Considerable efforts have been made on the development of microwave
semiconductor switches. Although their power handling capability is lower
than that for the bulk electromechanical switches, the semiconductor
switches are fast, small and can be integrated with other components on a
semiconductor substrate. These switches could be a field effect transistor
(FET) or a PIN diode. The performance of the semiconductor switches are
limited by the finite electrical resistance and capacitance associated
with the semiconductor junctions. In the ON state of a semiconductor
switch, the finite resistance at the junctions and in the semiconductor
itself contribute significantly to the insertion loss. In the OFF state,
the relatively large capacitance of the reversed-biased semiconductor
junctions usually lead to isolation inferior to mechanical switches.
Although mechanical and semiconductor switches have performance
characteristics sufficiently adequate for many applications, microwave
switch designers are always on the lookout of better switches--switches
with higher microwave performances, higher power, smaller size and higher
switching speed. Microelectromechanical (MEM) switches offer the high
isolation and smaller insertion loss similar to mechanical switches but
with size not much bigger than semiconductor switches. The switching speed
of MEM switches lies between mechanical and semiconductor switches. MEM
switches based on electrostatic actuation have been invented and
demonstrated good switching properties in recent years. These include the
rotating switch disclosed in U.S. Pat. No. 5,121,089 granted to L. E.

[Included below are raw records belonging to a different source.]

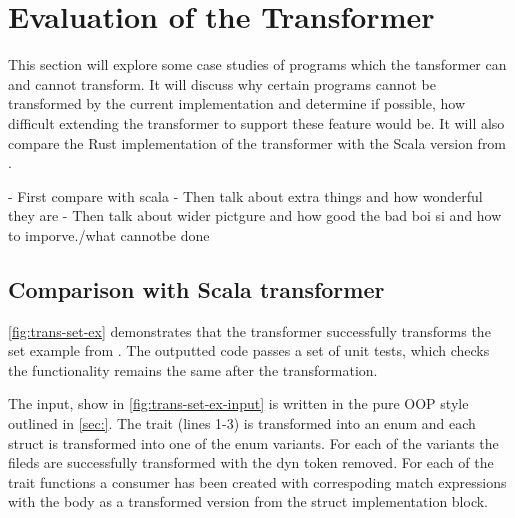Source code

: \documentclass[ oneside,%
                    author={James Elgar},
                    degree={MEng},
                     title={Bidirectional transformer between functional and \\ object-oriented programming in Rust},
                  subtitle={}]{dissertation}
\begin{document}
% 


\chapter{Evaluation of the Transformer}
\label{chap:evaluation}

This section will explore some case studies of programs which the tansformer can and cannot transform. It will discuss why certain programs cannot be transformed by the current implementation and determine if possible, how difficult extending the transformer to support these feature would be. It will also compare the Rust implementation of the transformer with the Scala version from \cite{food}.

- First compare with scala
- Then talk about extra things and how wonderful they are
- Then talk about wider pictgure and how good the bad boi si and how to imporve./what cannotbe done  



\section{Comparison with Scala transformer} 

\autoref{fig:trans-set-ex} demonstrates that the transformer successfully transforms the set example from \cite{food}. 
The outputted code passes a set of unit tests, which checks the functionality remains the same after the transformation.

The input, show in \autoref{fig:trans-set-ex-input} is written in the pure OOP style outlined in \autoref{sec:}. The trait (lines 1-3) is transformed into an enum and each struct is transformed into one of the enum variants. For each of the variants the fileds are successfully transformed with the dyn token removed. For each of the trait functions a consumer has been created with correspoding match expressions with the body as a transformed version from the struct implementation block.
\end{document}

Larson. In his switches, a rotating switchblade rotates about a hub under
the influence of an electrostatic field created by control pads on the
same substrate. A microwave signal can then be selectively transmitted
along the transmission lines. The switches demonstrate excellent impedance
match and very small loss. However, the lifetime of these switches is
small because of wearing of the turning parts. In U.S. Pat. No. 5,619,061
granted to C. P. Goldsmith, microwave MEM switches with both ohmic and
capacitive coupling of the rf lines were described. In these switches,
electrostatic force is used to pull a membrane down to connect two
microstrip lines. To pull down the membrane, a voltage of several tens of
volts must be applied to the controlling electrode. There is the problem
of sticking and electric charges accumulation on the dielectric membrane.
To overcome these problems, a novel MEM switch, which is based on
electromagnetic actuation, suitable for microwave applications has been
invented and will be described in this patent.
SUMMARY OF THE INVENTION
The present invention provides novel miniature switches and switch arrays
for microwave communications and the methods to fabricate the same. In one
embodiment, miniature electromagnetic microwave switches for coplanar
waveguide (CPW) transmission lines are disclosed. To fabricate such
switches, a miniature structure is created on a dielectric substrate by a
micromachining process or an evaporation process and a thin film miniature
electromagnetic coil is deposited on the back of the substrate. This
miniature structure can be a step, a channel or a cavity with the height
of the step defining the separation between the movable top electrode and
the bottom electrode in the OFF position. After the deposition of the
bottom electrode, a sacrificial layer is applied to fill the cavity, the
channel or the lower part of the step. The top electrode is then deposited
and a layer of permanent magnetic material is coated on the top surface of
the top electrode. Once the sacrificial layer is removed, the top
electrode is a cantilever suspended over the bottom electrode and the two
electrodes are separated by the height of the step. The cantilever can be
bent downwards to touch the bottom electrode or be pushed upwards under
the influences of the induced magnetic forces from the electromagnetic
coil, depending on the direction of the induced magnetic field. Thus,
miniature electromagnetic microwave switches can be selectively switched
ON and OFF by changing the directions of the dc currents applied to the
electromagnetic coils. The switches can also be switched OFF by simply
switching off the dc current to the electromagnetic coils. For capacitive
switches, the cantilever is partly made of dielectric materials. The
permanent magnetic layer can also be replaced by a layer of soft magnetic
film to achieve a similar mechanical effect on the cantilever. The
dimensions of the cantilever and electrodes can be designed to the
specifications of the coplanar waveguide transmission lines.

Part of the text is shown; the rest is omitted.